* [Goal of the exercise]
Exactly as they appear, copy the lines from the start of the entries below to the line containing "Visit the following", both ends included.

── Dataset ──

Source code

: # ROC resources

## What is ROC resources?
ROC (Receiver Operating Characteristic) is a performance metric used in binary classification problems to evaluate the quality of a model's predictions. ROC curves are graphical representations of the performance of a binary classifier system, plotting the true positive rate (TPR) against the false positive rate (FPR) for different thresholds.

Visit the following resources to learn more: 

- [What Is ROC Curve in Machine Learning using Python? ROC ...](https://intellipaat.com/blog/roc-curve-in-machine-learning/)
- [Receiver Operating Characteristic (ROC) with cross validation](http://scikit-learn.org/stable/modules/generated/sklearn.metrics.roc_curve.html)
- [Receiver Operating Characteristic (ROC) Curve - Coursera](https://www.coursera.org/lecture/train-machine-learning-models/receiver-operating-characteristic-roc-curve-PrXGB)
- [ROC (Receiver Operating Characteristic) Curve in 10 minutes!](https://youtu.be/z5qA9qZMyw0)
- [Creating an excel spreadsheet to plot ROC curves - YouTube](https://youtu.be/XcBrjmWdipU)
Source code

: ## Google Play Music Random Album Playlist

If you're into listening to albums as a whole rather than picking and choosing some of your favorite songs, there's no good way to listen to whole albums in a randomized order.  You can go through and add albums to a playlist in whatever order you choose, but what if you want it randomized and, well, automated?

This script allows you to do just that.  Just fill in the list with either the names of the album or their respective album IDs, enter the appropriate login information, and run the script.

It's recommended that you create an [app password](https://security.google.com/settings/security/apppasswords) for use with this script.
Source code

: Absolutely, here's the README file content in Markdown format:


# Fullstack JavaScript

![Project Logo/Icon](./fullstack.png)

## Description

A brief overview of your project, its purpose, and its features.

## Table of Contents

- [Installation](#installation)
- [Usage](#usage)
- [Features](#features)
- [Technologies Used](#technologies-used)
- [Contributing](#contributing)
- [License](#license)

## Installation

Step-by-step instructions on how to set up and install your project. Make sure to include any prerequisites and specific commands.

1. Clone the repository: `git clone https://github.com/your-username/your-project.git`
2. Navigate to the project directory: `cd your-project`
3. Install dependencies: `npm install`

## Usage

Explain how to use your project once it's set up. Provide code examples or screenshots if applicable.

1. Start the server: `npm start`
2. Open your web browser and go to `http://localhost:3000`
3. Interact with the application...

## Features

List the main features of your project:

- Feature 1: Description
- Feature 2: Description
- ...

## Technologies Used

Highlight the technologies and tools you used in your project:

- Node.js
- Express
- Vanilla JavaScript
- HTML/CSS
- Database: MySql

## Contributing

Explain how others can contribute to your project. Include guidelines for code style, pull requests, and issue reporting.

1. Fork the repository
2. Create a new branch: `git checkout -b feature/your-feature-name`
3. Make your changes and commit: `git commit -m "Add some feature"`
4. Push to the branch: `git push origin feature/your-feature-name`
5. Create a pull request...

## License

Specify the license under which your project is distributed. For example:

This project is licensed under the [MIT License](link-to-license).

───

* [Response]
Source code

: # ROC resources

## What is ROC resources?
ROC (Receiver Operating Characteristic) is a performance metric used in binary classification problems to evaluate the quality of a model's predictions. ROC curves are graphical representations of the performance of a binary classifier system, plotting the true positive rate (TPR) against the false positive rate (FPR) for different thresholds.

Visit the following resources to learn more: 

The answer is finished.